• **Exercise description**: Output exactly the lines spanning from the line containing "application version |" to the last line of the entries, inclusive.

• **Entries supplied**:
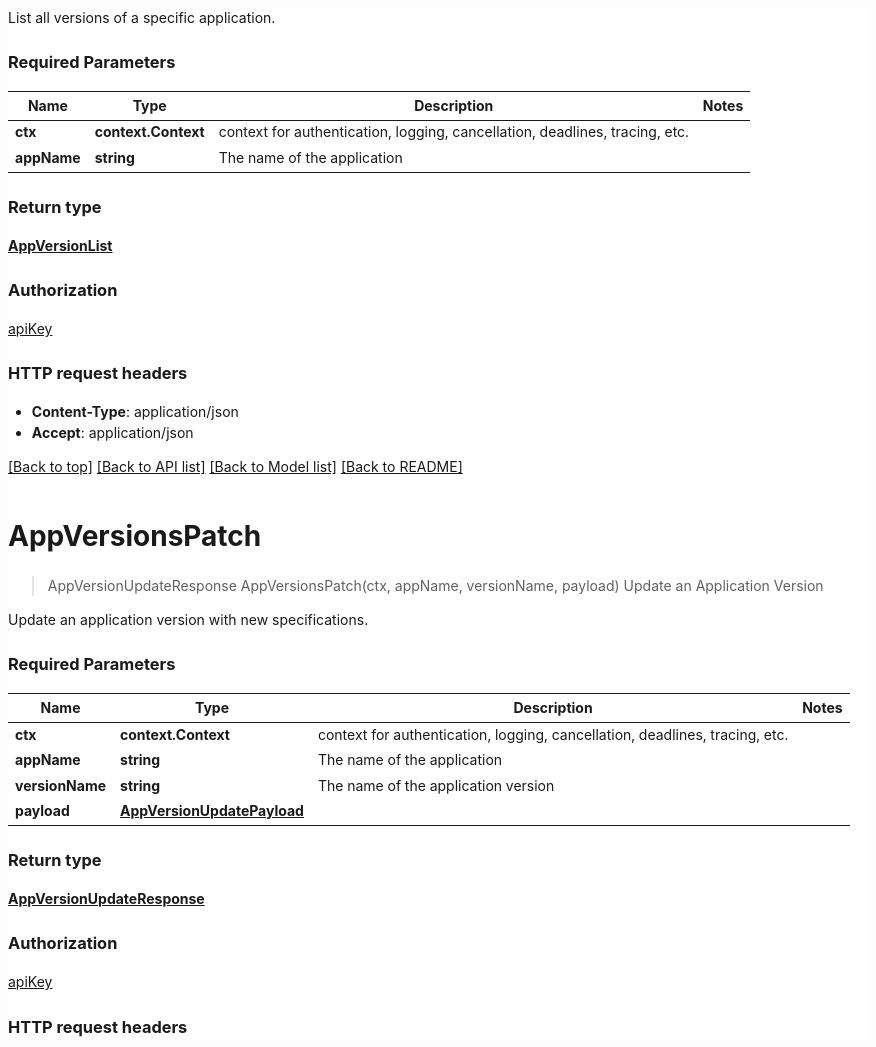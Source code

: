 List all versions of a specific application.

### Required Parameters

Name | Type | Description  | Notes
------------- | ------------- | ------------- | -------------
 **ctx** | **context.Context** | context for authentication, logging, cancellation, deadlines, tracing, etc.
  **appName** | **string**| The name of the application | 

### Return type

[**AppVersionList**](AppVersionList.md)

### Authorization

[apiKey](../README.md#apiKey)

### HTTP request headers

 - **Content-Type**: application/json
 - **Accept**: application/json

[[Back to top]](#) [[Back to API list]](../README.md#documentation-for-api-endpoints) [[Back to Model list]](../README.md#documentation-for-models) [[Back to README]](../README.md)

# **AppVersionsPatch**
> AppVersionUpdateResponse AppVersionsPatch(ctx, appName, versionName, payload)
Update an Application Version

Update an application version with new specifications.

### Required Parameters

Name | Type | Description  | Notes
------------- | ------------- | ------------- | -------------
 **ctx** | **context.Context** | context for authentication, logging, cancellation, deadlines, tracing, etc.
  **appName** | **string**| The name of the application | 
  **versionName** | **string**| The name of the application version | 
  **payload** | [**AppVersionUpdatePayload**](AppVersionUpdatePayload.md)|  | 

### Return type

[**AppVersionUpdateResponse**](AppVersionUpdateResponse.md)

### Authorization

[apiKey](../README.md#apiKey)

### HTTP request headers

• **Exercise result**:
  **versionName** | **string**| The name of the application version | 
  **payload** | [**AppVersionUpdatePayload**](AppVersionUpdatePayload.md)|  | 

### Return type

[**AppVersionUpdateResponse**](AppVersionUpdateResponse.md)

### Authorization

[apiKey](../README.md#apiKey)

### HTTP request headers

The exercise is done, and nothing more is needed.